Tag Archives: dropwort

Love I: 22

Left.

妹が嶋荒磯に寄る浮き海松の憂きをも見るは見ぬにまされり

imo ga shima
ara’iso ni yoru
uki miru no
uki o mo miru wa
minu ni masareri
At Imogashima’s
Rocky shore
Floats seaweed;
The sorrow on seeing her
Is better that the sorrow of not…

Kenshō.

643

Right.

思かね澤の根芹を摘みてだに心のあとをいかで殘さむ

omoikane
sawa no nezeri o
tsumite dani
kokoro no ato o
ikade nokosamu
I cannot feel more:
Dropwort from the marshes
Plucked – exhausted,
A trace of this love within my heart:
How might I recall it?

Ietaka..

644

Neither Left nor Right finds any fault this round.

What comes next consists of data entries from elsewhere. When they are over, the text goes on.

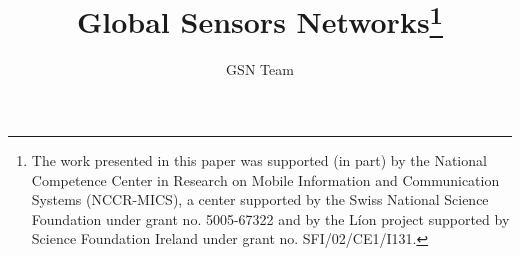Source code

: \documentclass[a4paper,oneside,10pt]{book}
\title{Global Sensors Networks\thanks{The work presented in this paper was supported (in
    part) by the National Competence Center in Research on Mobile Information
    and Communication Systems (NCCR-MICS), a center supported by the Swiss
    National Science Foundation under grant no. 5005-67322 and by the L\'ion
    project supported by Science Foundation Ireland under grant no.
    SFI/02/CE1/I131.}}
\author{GSN Team}
\begin{document}
	\maketitle
	\tableofcontents	
	
	
	
	\listoffigures
	\listoftables	
	\lstlistoflistings
	
	\appendix
	
	
	
	
%	
\end{document}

Shunzei’s judgement: The final section of the Left’s poem a kind of charming form [hitotsu no sugata nite okashiku haberu], but ‘rocky shore’ (ara’iso) sounds frightful [osoroshiku kikoehabere]. The Right’s ‘plucking dropwort’ (seri tsumu) is archaic, but not objectionable [furugoto nareba nadarakani wa haberubeki], but saying ‘a trace within my heart’ (kokoro no ato o) gives an extremely relaxed and vague feeling [itaku kasumeru kokochishite], and so it is difficult to say that either poem is better.

Spring I: 19

Left (Tie).

荒れめれば縄絶つ駒をいかにしてつなぎとむらん野邊の初草

aremereba
nawa tatsu koma o
ika ni shite
tsunagitomuran
nobe no hatsugusa
Seeming driven wild and
Tether snapping is my steed:
How might
He be tied,
By the fresh grasses on the plain?

Kenshō

37

Right (Tie).

けさ見れば澤の若芹下根とけ緑にはゆる雪のむら消え

kesa mireba
sawa no wakazeri
shitane toke
midori ni hayuru
yuki no mura kie
Looking this morning on
The fresh dropwort by the marsh,
Melting round the roots –
So greenly growing –
Snow spots were vanishing.

Lord Takanobu

38

The Right team comment here that the Left’s poem is in the same spirit as Shun’e’s poem in the Shikashū (SKS I: 12). Into this has been inserted the additional idea of ‘tether snapping’ (nawa tatsu), and this is ‘grating on the ear’.

The Left team, in turn, say that the Right’s poem contains both ‘melting’ (toke) and ‘vanishing’ (kie) and this is an error. (Japanese poetics held that a poem should not contain two words with identical meanings.) It is also ‘undesirable’ to use ‘growing’ (hayuru).

Shunzei comments that the Right team have correctly identified the resemblance of the Left’s poem to that by the Monk Shun’e, and in such poems, it is commonplace not to avoid this. However, as in Taira no Sadafun’s poem in the Shūishū (SIS XVIII: 1185). ‘Tether snapping’ (nawa tatsu) is used of approaching a woman. (Nawa tatsu 縄絶つ ‘tether snapping’ is homophonous with na wa tatsu 名は立つ ‘one’s name would arise (in conversation)’ – in other words, ‘be gossiped about’.) Here, though, it is simply used about breaking a rope, or cord, and ‘is this not mundane?’ The Right’s poem starts ‘very well’, but to use ‘growing’ (hayuru) is ‘not good at all’. Both poems are ‘commonplace’ and so neither deserves a win.